Work task –
Write out the whole listing exactly as it stands.

======== Extracted data

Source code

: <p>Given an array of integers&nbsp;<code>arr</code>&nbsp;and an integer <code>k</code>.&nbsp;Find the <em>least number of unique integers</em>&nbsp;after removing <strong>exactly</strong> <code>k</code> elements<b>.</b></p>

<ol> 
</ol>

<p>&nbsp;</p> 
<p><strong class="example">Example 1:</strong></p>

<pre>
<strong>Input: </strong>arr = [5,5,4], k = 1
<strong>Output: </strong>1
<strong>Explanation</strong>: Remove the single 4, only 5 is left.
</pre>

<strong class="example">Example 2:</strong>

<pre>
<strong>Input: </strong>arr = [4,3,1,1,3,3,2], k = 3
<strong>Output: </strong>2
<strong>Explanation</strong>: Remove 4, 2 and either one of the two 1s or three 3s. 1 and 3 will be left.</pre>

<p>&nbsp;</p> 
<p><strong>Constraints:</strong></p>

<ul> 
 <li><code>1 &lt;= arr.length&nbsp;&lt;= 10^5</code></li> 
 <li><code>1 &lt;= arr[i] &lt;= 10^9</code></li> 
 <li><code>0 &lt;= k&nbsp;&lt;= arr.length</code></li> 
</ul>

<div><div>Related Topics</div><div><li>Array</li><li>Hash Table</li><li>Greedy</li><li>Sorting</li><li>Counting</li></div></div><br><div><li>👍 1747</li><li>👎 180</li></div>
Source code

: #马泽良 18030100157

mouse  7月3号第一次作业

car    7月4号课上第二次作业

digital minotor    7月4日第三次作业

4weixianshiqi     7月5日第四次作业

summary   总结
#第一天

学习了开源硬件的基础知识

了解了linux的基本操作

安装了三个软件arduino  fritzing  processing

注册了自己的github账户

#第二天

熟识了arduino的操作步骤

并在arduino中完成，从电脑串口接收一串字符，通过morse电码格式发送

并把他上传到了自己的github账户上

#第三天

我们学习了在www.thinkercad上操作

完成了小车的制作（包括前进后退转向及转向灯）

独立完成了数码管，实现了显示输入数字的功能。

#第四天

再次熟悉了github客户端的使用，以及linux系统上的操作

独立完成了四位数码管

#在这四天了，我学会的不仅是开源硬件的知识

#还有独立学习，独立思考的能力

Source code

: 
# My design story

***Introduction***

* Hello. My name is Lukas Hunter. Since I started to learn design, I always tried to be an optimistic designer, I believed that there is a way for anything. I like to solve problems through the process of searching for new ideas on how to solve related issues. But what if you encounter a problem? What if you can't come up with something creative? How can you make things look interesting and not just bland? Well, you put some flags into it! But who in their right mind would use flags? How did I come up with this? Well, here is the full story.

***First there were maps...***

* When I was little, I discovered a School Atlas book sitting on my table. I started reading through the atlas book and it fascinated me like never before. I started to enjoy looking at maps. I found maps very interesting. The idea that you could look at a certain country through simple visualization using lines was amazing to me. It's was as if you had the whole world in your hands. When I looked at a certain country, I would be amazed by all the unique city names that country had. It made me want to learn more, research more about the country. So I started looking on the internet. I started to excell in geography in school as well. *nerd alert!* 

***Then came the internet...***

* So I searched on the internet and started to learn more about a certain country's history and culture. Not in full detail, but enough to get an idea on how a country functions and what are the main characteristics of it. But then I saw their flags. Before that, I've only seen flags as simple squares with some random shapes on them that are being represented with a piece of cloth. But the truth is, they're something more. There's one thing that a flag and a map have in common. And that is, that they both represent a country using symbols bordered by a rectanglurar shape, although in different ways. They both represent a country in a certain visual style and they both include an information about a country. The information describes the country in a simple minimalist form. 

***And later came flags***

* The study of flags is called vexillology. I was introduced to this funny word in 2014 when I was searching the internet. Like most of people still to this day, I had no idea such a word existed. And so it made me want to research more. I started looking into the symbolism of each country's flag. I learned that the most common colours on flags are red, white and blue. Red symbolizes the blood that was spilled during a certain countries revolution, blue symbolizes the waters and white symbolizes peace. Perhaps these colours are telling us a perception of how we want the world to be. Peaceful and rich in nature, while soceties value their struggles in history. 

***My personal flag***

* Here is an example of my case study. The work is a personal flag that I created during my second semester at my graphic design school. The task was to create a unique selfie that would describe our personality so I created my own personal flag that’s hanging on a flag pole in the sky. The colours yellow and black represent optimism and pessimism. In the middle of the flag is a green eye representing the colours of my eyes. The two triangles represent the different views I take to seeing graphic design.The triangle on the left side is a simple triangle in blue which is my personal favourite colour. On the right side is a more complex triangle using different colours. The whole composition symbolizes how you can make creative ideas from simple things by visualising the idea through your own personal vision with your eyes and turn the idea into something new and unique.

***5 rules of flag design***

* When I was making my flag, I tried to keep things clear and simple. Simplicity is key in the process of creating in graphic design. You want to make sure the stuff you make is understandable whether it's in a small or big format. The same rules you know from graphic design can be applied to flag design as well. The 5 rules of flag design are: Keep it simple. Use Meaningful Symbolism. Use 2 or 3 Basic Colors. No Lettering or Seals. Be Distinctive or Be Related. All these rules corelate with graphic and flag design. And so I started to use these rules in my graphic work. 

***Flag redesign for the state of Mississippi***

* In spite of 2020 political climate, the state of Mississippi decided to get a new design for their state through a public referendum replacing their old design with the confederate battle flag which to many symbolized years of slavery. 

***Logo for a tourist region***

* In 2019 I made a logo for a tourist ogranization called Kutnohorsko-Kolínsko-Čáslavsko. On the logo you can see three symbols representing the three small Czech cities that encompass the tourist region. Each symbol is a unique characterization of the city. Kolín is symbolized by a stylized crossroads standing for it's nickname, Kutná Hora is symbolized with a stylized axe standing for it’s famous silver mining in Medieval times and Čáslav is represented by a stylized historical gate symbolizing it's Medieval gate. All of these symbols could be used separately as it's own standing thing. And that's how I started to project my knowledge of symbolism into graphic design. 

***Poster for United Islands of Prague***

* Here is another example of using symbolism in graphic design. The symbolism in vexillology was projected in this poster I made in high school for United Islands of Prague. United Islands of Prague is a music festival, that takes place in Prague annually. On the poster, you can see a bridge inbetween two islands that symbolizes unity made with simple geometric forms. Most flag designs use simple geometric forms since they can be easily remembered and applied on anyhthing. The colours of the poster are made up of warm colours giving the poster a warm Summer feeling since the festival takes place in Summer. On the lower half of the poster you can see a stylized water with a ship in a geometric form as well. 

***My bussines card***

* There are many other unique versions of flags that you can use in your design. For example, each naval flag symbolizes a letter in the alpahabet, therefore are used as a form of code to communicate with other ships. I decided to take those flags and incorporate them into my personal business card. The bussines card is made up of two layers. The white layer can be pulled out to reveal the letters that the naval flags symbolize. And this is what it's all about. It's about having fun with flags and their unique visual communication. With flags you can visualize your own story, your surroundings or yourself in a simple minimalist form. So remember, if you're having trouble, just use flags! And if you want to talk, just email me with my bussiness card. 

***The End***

================

Answer area –
Source code

: <p>Given an array of integers&nbsp;<code>arr</code>&nbsp;and an integer <code>k</code>.&nbsp;Find the <em>least number of unique integers</em>&nbsp;after removing <strong>exactly</strong> <code>k</code> elements<b>.</b></p>

<ol> 
</ol>

<p>&nbsp;</p> 
<p><strong class="example">Example 1:</strong></p>

<pre>
<strong>Input: </strong>arr = [5,5,4], k = 1
<strong>Output: </strong>1
<strong>Explanation</strong>: Remove the single 4, only 5 is left.
</pre>

<strong class="example">Example 2:</strong>

<pre>
<strong>Input: </strong>arr = [4,3,1,1,3,3,2], k = 3
<strong>Output: </strong>2
<strong>Explanation</strong>: Remove 4, 2 and either one of the two 1s or three 3s. 1 and 3 will be left.</pre>

<p>&nbsp;</p> 
<p><strong>Constraints:</strong></p>

<ul> 
 <li><code>1 &lt;= arr.length&nbsp;&lt;= 10^5</code></li> 
 <li><code>1 &lt;= arr[i] &lt;= 10^9</code></li> 
 <li><code>0 &lt;= k&nbsp;&lt;= arr.length</code></li> 
</ul>

<div><div>Related Topics</div><div><li>Array</li><li>Hash Table</li><li>Greedy</li><li>Sorting</li><li>Counting</li></div></div><br><div><li>👍 1747</li><li>👎 180</li></div>
Source code

: #马泽良 18030100157

mouse  7月3号第一次作业

car    7月4号课上第二次作业

digital minotor    7月4日第三次作业

4weixianshiqi     7月5日第四次作业

summary   总结
#第一天

学习了开源硬件的基础知识

了解了linux的基本操作

安装了三个软件arduino  fritzing  processing

注册了自己的github账户

#第二天

熟识了arduino的操作步骤

并在arduino中完成，从电脑串口接收一串字符，通过morse电码格式发送

并把他上传到了自己的github账户上

#第三天

我们学习了在www.thinkercad上操作

完成了小车的制作（包括前进后退转向及转向灯）

独立完成了数码管，实现了显示输入数字的功能。

#第四天

再次熟悉了github客户端的使用，以及linux系统上的操作

独立完成了四位数码管

#在这四天了，我学会的不仅是开源硬件的知识

#还有独立学习，独立思考的能力

Source code

: 
# My design story

***Introduction***

* Hello. My name is Lukas Hunter. Since I started to learn design, I always tried to be an optimistic designer, I believed that there is a way for anything. I like to solve problems through the process of searching for new ideas on how to solve related issues. But what if you encounter a problem? What if you can't come up with something creative? How can you make things look interesting and not just bland? Well, you put some flags into it! But who in their right mind would use flags? How did I come up with this? Well, here is the full story.

***First there were maps...***

* When I was little, I discovered a School Atlas book sitting on my table. I started reading through the atlas book and it fascinated me like never before. I started to enjoy looking at maps. I found maps very interesting. The idea that you could look at a certain country through simple visualization using lines was amazing to me. It's was as if you had the whole world in your hands. When I looked at a certain country, I would be amazed by all the unique city names that country had. It made me want to learn more, research more about the country. So I started looking on the internet. I started to excell in geography in school as well. *nerd alert!* 

***Then came the internet...***

* So I searched on the internet and started to learn more about a certain country's history and culture. Not in full detail, but enough to get an idea on how a country functions and what are the main characteristics of it. But then I saw their flags. Before that, I've only seen flags as simple squares with some random shapes on them that are being represented with a piece of cloth. But the truth is, they're something more. There's one thing that a flag and a map have in common. And that is, that they both represent a country using symbols bordered by a rectanglurar shape, although in different ways. They both represent a country in a certain visual style and they both include an information about a country. The information describes the country in a simple minimalist form. 

***And later came flags***

* The study of flags is called vexillology. I was introduced to this funny word in 2014 when I was searching the internet. Like most of people still to this day, I had no idea such a word existed. And so it made me want to research more. I started looking into the symbolism of each country's flag. I learned that the most common colours on flags are red, white and blue. Red symbolizes the blood that was spilled during a certain countries revolution, blue symbolizes the waters and white symbolizes peace. Perhaps these colours are telling us a perception of how we want the world to be. Peaceful and rich in nature, while soceties value their struggles in history. 

***My personal flag***

* Here is an example of my case study. The work is a personal flag that I created during my second semester at my graphic design school. The task was to create a unique selfie that would describe our personality so I created my own personal flag that’s hanging on a flag pole in the sky. The colours yellow and black represent optimism and pessimism. In the middle of the flag is a green eye representing the colours of my eyes. The two triangles represent the different views I take to seeing graphic design.The triangle on the left side is a simple triangle in blue which is my personal favourite colour. On the right side is a more complex triangle using different colours. The whole composition symbolizes how you can make creative ideas from simple things by visualising the idea through your own personal vision with your eyes and turn the idea into something new and unique.

***5 rules of flag design***

* When I was making my flag, I tried to keep things clear and simple. Simplicity is key in the process of creating in graphic design. You want to make sure the stuff you make is understandable whether it's in a small or big format. The same rules you know from graphic design can be applied to flag design as well. The 5 rules of flag design are: Keep it simple. Use Meaningful Symbolism. Use 2 or 3 Basic Colors. No Lettering or Seals. Be Distinctive or Be Related. All these rules corelate with graphic and flag design. And so I started to use these rules in my graphic work. 

***Flag redesign for the state of Mississippi***

* In spite of 2020 political climate, the state of Mississippi decided to get a new design for their state through a public referendum replacing their old design with the confederate battle flag which to many symbolized years of slavery. 

***Logo for a tourist region***

* In 2019 I made a logo for a tourist ogranization called Kutnohorsko-Kolínsko-Čáslavsko. On the logo you can see three symbols representing the three small Czech cities that encompass the tourist region. Each symbol is a unique characterization of the city. Kolín is symbolized by a stylized crossroads standing for it's nickname, Kutná Hora is symbolized with a stylized axe standing for it’s famous silver mining in Medieval times and Čáslav is represented by a stylized historical gate symbolizing it's Medieval gate. All of these symbols could be used separately as it's own standing thing. And that's how I started to project my knowledge of symbolism into graphic design. 

***Poster for United Islands of Prague***

* Here is another example of using symbolism in graphic design. The symbolism in vexillology was projected in this poster I made in high school for United Islands of Prague. United Islands of Prague is a music festival, that takes place in Prague annually. On the poster, you can see a bridge inbetween two islands that symbolizes unity made with simple geometric forms. Most flag designs use simple geometric forms since they can be easily remembered and applied on anyhthing. The colours of the poster are made up of warm colours giving the poster a warm Summer feeling since the festival takes place in Summer. On the lower half of the poster you can see a stylized water with a ship in a geometric form as well. 

***My bussines card***

* There are many other unique versions of flags that you can use in your design. For example, each naval flag symbolizes a letter in the alpahabet, therefore are used as a form of code to communicate with other ships. I decided to take those flags and incorporate them into my personal business card. The bussines card is made up of two layers. The white layer can be pulled out to reveal the letters that the naval flags symbolize. And this is what it's all about. It's about having fun with flags and their unique visual communication. With flags you can visualize your own story, your surroundings or yourself in a simple minimalist form. So remember, if you're having trouble, just use flags! And if you want to talk, just email me with my bussiness card. 

***The End***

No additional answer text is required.